Zwischen beiden stand das Unglück, Gottes verhülltes Angesicht. In ihm
war der Friede der vollkommenen Verzweiflung. Er hoffte, am Ende zu
sein, nur noch die Kraft seines Körpers langsam ausrinnen zu fühlen in
den Lauf seiner müden Tage, und dann, wenn endlich der letzte
Augenblick gekommen, wenn der letzte Herzschlag verhallt war, vor sein
Ohr das große Schweigen trat, vor sein Auge die tiefste Dunkelheit,
dann noch Gott zu erkennen, sein Wort, seinen Willen, seine Klarheit
und seine unendliche Güte. Sein Kind aber erschien ihm jetzt als Engel.
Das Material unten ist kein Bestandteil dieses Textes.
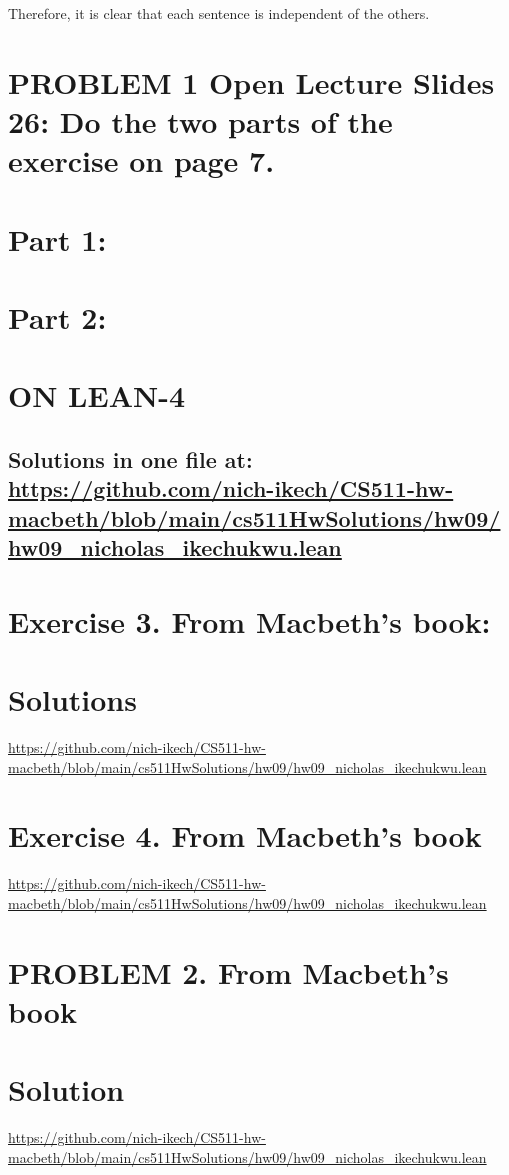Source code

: \documentclass{article}
\begin{document}
Therefore, it is clear that each sentence is independent of the others.
\newpage

\section*{PROBLEM 1  Open Lecture Slides 26: Do the two parts of the exercise on page 7.}

\section*{Part 1:}



\newpage


\section*{Part 2:}



\newpage




\section*{ON LEAN-4}
\subsection*{Solutions in one file at: 
\url{https://github.com/nich-ikech/CS511-hw-macbeth/blob/main/cs511HwSolutions/hw09/hw09_nicholas_ikechukwu.lean}}

\newpage

\section*{Exercise 3. From Macbeth’s book:}
\section*{Solutions}
\url{https://github.com/nich-ikech/CS511-hw-macbeth/blob/main/cs511HwSolutions/hw09/hw09_nicholas_ikechukwu.lean}

\newpage

\section*{Exercise 4. From Macbeth's book}

\url{https://github.com/nich-ikech/CS511-hw-macbeth/blob/main/cs511HwSolutions/hw09/hw09_nicholas_ikechukwu.lean}

\newpage

\section*{PROBLEM 2. From Macbeth's book}
\section*{Solution}

\url{https://github.com/nich-ikech/CS511-hw-macbeth/blob/main/cs511HwSolutions/hw09/hw09_nicholas_ikechukwu.lean}
\end{document}
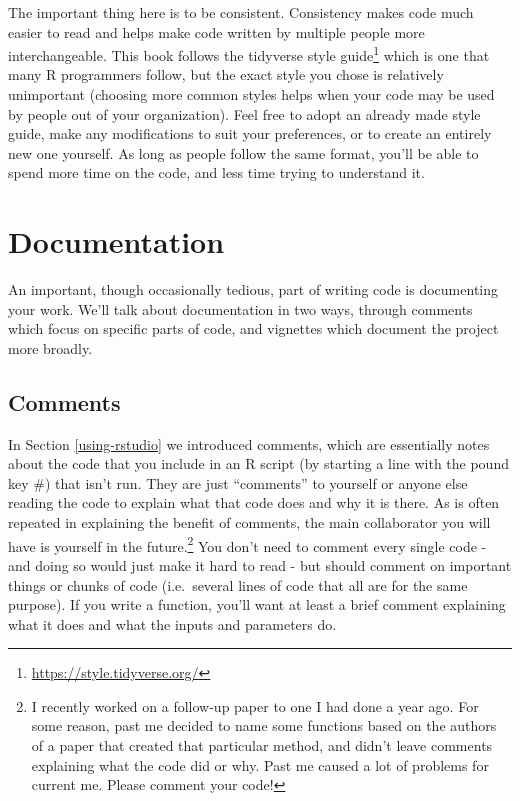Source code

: \documentclass[
]{krantz}
\renewcommand{\href}[2]{#2\footnote{\url{#1}}}
\begin{document}
The important thing here is to be consistent. Consistency makes code much easier to read and helps make code written by multiple people more interchangeable. This book follows the \href{https://style.tidyverse.org/}{tidyverse style guide} which is one that many R programmers follow, but the exact style you chose is relatively unimportant (choosing more common styles helps when your code may be used by people out of your organization). Feel free to adopt an already made style guide, make any modifications to suit your preferences, or to create an entirely new one yourself. As long as people follow the same format, you'll be able to spend more time on the code, and less time trying to understand it.

\hypertarget{documentation}{%
\section{Documentation}\label{documentation}}

An important, though occasionally tedious, part of writing code is documenting your work. We'll talk about documentation in two ways, through comments which focus on specific parts of code, and vignettes which document the project more broadly.

\hypertarget{comments}{%
\subsection{Comments}\label{comments}}

In Section \ref{using-rstudio} we introduced comments, which are essentially notes about the code that you include in an R script (by starting a line with the pound key \#) that isn't run. They are just ``comments'' to yourself or anyone else reading the code to explain what that code does and why it is there. As is often repeated in explaining the benefit of comments, the main collaborator you will have is yourself in the future.\footnote{I recently worked on a follow-up paper to one I had done a year ago. For some reason, past me decided to name some functions based on the authors of a paper that created that particular method, and didn't leave comments explaining what the code did or why. Past me caused a lot of problems for current me. Please comment your code!} You don't need to comment every single code - and doing so would just make it hard to read - but should comment on important things or chunks of code (i.e.~several lines of code that all are for the same purpose). If you write a function, you'll want at least a brief comment explaining what it does and what the inputs and parameters do.
\end{document}
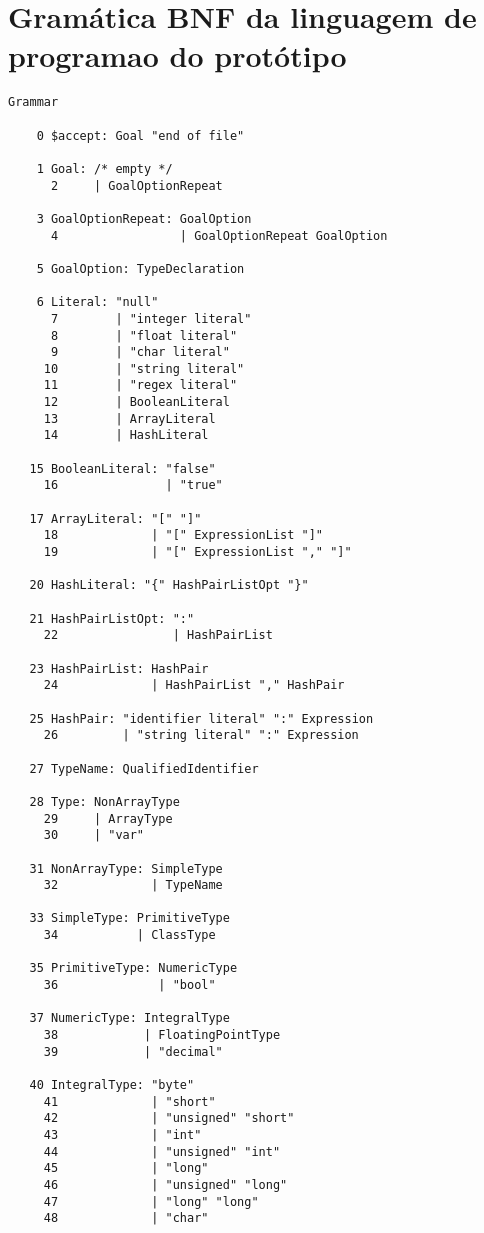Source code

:\chapter{Gram\'atica BNF da linguagem de programa\ca o do prot\'otipo}\begin{espacosimples}\begin{scriptsize}\begin{lstlisting}
Grammar

    0 $accept: Goal "end of file"
  
    1 Goal: /* empty */
      2     | GoalOptionRepeat
  
    3 GoalOptionRepeat: GoalOption
      4                 | GoalOptionRepeat GoalOption
  
    5 GoalOption: TypeDeclaration
  
    6 Literal: "null"
      7        | "integer literal"
      8        | "float literal"
      9        | "char literal"
     10        | "string literal"
     11        | "regex literal"
     12        | BooleanLiteral
     13        | ArrayLiteral
     14        | HashLiteral
  
   15 BooleanLiteral: "false"
     16               | "true"
  
   17 ArrayLiteral: "[" "]"
     18             | "[" ExpressionList "]"
     19             | "[" ExpressionList "," "]"
  
   20 HashLiteral: "{" HashPairListOpt "}"
  
   21 HashPairListOpt: ":"
     22                | HashPairList
  
   23 HashPairList: HashPair
     24             | HashPairList "," HashPair
  
   25 HashPair: "identifier literal" ":" Expression
     26         | "string literal" ":" Expression
  
   27 TypeName: QualifiedIdentifier
  
   28 Type: NonArrayType
     29     | ArrayType
     30     | "var"
  
   31 NonArrayType: SimpleType
     32             | TypeName
  
   33 SimpleType: PrimitiveType
     34           | ClassType
  
   35 PrimitiveType: NumericType
     36              | "bool"
  
   37 NumericType: IntegralType
     38            | FloatingPointType
     39            | "decimal"
  
   40 IntegralType: "byte"
     41             | "short"
     42             | "unsigned" "short"
     43             | "int"
     44             | "unsigned" "int"
     45             | "long"
     46             | "unsigned" "long"
     47             | "long" "long"
     48             | "char"
  

\end{lstlisting}
\end{scriptsize}
\end{espacosimples}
Nicht tot, nicht lebend, weilte es zwischen Himmel und Erde und führte
ihn den schweren Weg.
    Aber das Ende war ferner denn je. Es war zu Beginn der zweiten
Dezemberwoche, als Christian gegen neun Uhr abends, aus den Feldern auf
den Wald zuschreitend, seiner Frau begegnete. Mit eilenden und in der
Eile schwankenden Schritten kam ihm ihre dunkle Gestalt auf der weißen
Erde entgegen. In der mondlosen Nacht konnten sie sich mit dem Auge
nicht erkennen, aber sie fühlten einander, strebten einander entgegen.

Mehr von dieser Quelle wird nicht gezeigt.